• YOUR INSTRUCTIONS:
Search the records for the string "install" and copy every line where it turns up.

• DATA EXTRACTS:
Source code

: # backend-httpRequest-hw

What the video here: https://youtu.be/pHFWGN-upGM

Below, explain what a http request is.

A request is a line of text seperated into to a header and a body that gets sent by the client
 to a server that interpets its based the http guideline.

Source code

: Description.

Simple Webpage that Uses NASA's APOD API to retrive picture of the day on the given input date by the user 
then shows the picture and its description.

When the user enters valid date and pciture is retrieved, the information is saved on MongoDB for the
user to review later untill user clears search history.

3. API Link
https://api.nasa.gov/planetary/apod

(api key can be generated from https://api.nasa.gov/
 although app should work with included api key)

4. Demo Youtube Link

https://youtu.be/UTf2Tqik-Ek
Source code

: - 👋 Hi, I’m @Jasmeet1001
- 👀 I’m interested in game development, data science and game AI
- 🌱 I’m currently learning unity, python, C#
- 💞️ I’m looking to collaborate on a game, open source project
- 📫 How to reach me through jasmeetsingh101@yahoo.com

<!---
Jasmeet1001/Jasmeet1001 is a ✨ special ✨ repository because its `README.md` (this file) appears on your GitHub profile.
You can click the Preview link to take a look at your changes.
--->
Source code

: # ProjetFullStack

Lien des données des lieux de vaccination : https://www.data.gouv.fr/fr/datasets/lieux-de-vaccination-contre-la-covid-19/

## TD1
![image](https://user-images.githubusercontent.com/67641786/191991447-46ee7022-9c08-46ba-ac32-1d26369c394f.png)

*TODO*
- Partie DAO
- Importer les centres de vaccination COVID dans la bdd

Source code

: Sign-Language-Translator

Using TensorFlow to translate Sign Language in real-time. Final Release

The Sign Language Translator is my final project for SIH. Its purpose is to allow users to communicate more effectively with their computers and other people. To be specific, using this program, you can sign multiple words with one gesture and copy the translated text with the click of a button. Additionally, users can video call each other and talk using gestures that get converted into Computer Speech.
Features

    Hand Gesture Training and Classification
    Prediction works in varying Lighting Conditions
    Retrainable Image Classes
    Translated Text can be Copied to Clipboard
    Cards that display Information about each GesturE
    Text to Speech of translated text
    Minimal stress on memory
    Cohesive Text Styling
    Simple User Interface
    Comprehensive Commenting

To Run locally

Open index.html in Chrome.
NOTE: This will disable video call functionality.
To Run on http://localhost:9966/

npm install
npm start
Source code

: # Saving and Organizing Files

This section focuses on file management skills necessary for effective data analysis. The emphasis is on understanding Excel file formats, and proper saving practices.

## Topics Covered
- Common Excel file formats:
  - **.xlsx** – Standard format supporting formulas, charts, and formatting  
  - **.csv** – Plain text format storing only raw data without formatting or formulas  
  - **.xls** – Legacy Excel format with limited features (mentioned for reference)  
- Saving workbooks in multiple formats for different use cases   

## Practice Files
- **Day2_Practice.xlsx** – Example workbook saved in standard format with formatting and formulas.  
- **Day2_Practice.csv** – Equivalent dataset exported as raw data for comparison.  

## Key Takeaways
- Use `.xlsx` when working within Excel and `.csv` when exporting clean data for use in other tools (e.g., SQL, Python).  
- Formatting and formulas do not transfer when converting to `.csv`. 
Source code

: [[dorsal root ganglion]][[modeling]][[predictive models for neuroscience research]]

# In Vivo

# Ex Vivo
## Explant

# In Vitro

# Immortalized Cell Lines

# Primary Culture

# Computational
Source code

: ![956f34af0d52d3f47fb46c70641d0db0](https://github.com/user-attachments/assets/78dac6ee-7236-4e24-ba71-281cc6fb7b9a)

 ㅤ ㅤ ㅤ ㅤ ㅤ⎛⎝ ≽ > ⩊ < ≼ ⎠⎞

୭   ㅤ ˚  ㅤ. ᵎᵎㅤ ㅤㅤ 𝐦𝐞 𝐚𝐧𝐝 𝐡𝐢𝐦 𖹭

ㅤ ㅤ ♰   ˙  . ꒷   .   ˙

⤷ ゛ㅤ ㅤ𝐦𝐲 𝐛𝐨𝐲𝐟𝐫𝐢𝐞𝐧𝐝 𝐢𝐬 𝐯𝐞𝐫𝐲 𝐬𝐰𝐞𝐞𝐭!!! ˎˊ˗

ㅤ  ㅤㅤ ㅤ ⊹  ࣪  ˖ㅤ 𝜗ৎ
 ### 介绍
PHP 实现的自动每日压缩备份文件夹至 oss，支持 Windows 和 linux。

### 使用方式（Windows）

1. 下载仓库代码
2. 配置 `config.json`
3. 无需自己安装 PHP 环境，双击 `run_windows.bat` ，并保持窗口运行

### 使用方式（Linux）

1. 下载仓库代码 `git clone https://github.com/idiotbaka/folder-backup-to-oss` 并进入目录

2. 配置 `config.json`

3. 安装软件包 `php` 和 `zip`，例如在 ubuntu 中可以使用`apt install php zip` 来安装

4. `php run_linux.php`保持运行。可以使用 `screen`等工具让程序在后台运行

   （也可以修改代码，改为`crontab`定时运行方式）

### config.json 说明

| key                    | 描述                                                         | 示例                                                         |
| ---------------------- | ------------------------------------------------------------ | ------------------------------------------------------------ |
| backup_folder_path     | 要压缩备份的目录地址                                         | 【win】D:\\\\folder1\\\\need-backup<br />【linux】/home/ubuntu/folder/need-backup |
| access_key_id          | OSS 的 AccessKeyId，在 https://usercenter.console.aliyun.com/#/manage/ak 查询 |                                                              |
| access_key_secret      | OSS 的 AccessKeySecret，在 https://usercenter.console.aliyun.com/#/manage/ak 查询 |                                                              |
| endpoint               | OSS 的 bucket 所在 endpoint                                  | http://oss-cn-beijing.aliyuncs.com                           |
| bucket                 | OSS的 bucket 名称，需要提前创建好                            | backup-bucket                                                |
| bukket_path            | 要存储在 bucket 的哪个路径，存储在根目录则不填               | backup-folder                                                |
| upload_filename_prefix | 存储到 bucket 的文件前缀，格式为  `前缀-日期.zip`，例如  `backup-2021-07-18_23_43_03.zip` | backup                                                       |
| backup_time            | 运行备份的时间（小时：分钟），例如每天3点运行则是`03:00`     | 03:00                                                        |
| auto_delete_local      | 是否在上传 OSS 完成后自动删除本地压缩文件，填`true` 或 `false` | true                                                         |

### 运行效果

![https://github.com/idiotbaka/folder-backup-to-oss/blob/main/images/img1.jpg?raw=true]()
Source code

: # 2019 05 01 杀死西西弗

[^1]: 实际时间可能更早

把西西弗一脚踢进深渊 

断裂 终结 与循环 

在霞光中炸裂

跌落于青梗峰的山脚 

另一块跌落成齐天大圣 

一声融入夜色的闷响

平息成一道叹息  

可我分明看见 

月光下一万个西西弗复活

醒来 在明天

* * *

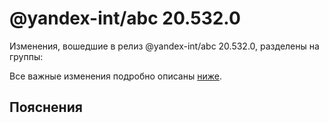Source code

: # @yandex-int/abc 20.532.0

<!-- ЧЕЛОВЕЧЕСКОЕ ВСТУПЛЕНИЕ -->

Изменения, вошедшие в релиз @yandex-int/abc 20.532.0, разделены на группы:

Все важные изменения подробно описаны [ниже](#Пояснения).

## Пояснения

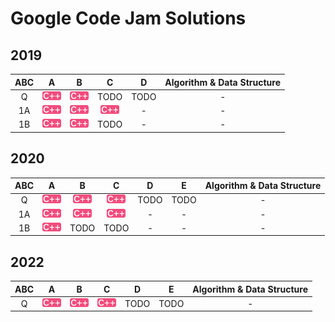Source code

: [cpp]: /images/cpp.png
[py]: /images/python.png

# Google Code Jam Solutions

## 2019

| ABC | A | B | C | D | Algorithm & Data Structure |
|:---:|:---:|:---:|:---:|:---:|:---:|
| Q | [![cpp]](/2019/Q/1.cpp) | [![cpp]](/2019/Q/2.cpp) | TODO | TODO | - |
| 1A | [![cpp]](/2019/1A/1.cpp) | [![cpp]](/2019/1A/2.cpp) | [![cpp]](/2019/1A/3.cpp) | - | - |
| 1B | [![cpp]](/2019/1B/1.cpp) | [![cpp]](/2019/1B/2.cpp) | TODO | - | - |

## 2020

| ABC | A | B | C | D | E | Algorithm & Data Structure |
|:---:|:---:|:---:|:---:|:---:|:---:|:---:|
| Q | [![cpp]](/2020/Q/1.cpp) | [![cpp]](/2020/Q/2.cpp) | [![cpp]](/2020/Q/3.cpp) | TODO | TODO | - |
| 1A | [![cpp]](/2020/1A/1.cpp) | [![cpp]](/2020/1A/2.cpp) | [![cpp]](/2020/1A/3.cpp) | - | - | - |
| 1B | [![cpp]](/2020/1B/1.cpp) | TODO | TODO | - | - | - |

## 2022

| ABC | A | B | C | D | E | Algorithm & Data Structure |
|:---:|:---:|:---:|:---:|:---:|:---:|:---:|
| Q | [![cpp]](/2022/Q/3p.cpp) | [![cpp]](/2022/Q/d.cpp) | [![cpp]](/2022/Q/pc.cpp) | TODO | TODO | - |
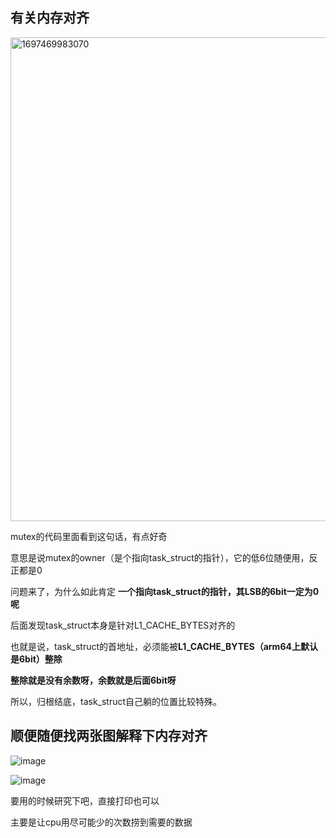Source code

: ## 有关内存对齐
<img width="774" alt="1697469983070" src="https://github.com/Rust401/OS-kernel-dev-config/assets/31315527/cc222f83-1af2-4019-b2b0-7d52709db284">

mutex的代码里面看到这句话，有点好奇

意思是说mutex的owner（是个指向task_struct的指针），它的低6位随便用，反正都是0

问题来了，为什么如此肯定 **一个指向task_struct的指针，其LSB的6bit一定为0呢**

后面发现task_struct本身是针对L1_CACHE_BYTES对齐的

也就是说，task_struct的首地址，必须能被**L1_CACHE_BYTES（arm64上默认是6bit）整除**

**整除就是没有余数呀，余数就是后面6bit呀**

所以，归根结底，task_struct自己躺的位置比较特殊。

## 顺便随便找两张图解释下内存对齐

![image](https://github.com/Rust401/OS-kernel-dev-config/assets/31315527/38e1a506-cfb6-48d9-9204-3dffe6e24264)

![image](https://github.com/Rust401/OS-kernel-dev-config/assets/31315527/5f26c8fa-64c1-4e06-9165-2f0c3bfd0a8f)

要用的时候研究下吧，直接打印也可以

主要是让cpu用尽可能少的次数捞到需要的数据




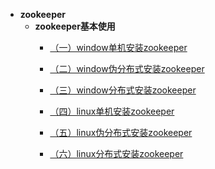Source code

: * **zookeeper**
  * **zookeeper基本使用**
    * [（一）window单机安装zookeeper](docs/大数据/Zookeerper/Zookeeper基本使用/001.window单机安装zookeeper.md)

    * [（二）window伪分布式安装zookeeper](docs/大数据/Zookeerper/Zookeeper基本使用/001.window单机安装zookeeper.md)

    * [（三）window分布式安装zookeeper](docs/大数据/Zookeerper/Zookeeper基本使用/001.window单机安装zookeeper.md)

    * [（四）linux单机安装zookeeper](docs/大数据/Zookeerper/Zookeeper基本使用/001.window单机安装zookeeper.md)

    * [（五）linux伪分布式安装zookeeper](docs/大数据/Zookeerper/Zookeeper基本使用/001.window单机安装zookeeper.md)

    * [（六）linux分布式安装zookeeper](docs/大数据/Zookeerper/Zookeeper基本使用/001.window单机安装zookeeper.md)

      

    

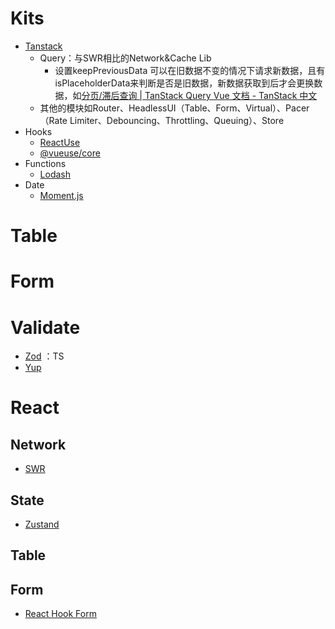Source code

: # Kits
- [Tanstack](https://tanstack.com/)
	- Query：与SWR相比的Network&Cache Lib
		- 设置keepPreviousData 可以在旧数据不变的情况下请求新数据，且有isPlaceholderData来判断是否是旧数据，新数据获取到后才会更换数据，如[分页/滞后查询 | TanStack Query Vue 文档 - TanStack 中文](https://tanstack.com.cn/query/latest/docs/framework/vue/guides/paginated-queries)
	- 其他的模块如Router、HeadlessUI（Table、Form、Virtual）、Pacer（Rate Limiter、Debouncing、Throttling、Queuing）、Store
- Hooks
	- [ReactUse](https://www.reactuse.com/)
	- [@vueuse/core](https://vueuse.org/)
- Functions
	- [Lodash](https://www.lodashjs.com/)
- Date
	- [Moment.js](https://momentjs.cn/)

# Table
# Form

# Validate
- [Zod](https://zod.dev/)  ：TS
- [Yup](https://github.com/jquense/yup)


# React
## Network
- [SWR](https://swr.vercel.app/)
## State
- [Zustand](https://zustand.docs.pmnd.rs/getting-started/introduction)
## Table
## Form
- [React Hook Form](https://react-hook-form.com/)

==

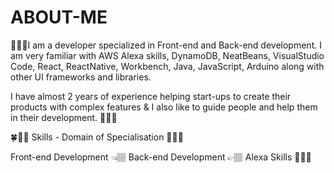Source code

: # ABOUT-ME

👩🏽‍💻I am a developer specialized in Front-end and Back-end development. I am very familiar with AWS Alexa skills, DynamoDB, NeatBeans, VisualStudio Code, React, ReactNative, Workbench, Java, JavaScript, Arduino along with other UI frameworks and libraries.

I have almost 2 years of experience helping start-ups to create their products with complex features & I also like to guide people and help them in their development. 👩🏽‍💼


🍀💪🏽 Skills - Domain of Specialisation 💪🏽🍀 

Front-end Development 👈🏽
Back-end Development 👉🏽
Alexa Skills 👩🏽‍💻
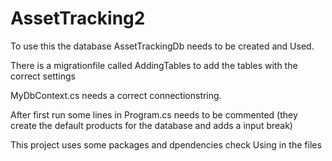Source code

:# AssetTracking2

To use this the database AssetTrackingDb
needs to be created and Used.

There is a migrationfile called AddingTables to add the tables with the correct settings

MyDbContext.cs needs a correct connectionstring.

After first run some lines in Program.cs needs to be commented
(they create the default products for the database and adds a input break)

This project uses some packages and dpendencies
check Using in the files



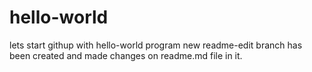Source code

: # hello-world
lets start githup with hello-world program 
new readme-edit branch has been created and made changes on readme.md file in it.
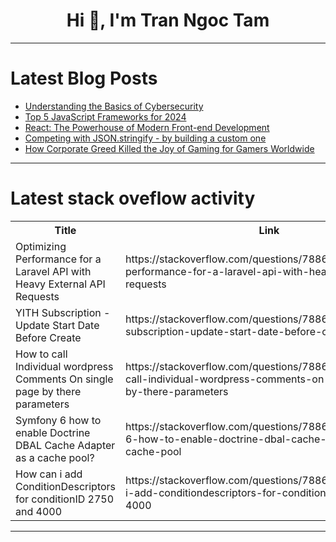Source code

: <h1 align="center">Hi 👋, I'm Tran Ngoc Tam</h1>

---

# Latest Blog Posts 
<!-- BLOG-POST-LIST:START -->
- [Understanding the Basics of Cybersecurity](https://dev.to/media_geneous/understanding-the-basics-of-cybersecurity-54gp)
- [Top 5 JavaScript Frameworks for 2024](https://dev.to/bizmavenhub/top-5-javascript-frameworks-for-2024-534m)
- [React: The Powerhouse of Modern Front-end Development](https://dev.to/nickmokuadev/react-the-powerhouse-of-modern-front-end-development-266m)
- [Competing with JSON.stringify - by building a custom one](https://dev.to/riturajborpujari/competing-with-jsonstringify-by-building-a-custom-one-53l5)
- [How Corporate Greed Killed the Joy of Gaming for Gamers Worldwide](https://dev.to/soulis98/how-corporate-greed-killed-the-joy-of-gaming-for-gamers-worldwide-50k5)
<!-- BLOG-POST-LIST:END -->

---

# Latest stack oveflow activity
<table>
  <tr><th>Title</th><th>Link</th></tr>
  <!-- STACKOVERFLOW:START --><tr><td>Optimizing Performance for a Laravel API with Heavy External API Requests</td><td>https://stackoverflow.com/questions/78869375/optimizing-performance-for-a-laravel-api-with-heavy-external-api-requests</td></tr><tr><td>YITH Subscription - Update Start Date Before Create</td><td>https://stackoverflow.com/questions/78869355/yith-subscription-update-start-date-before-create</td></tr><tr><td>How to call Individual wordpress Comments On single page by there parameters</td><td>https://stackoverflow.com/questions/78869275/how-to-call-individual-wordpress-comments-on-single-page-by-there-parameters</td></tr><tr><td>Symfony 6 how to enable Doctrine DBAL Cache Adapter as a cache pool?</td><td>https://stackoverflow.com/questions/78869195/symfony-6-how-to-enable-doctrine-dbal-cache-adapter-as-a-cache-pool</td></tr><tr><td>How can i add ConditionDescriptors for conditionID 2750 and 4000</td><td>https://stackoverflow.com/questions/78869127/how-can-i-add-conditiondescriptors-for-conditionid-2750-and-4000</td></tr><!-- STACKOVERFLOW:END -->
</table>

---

• OUTPUT FOR THIS TASK:
npm install
3. 安装软件包 `php` 和 `zip`，例如在 ubuntu 中可以使用`apt install php zip` 来安装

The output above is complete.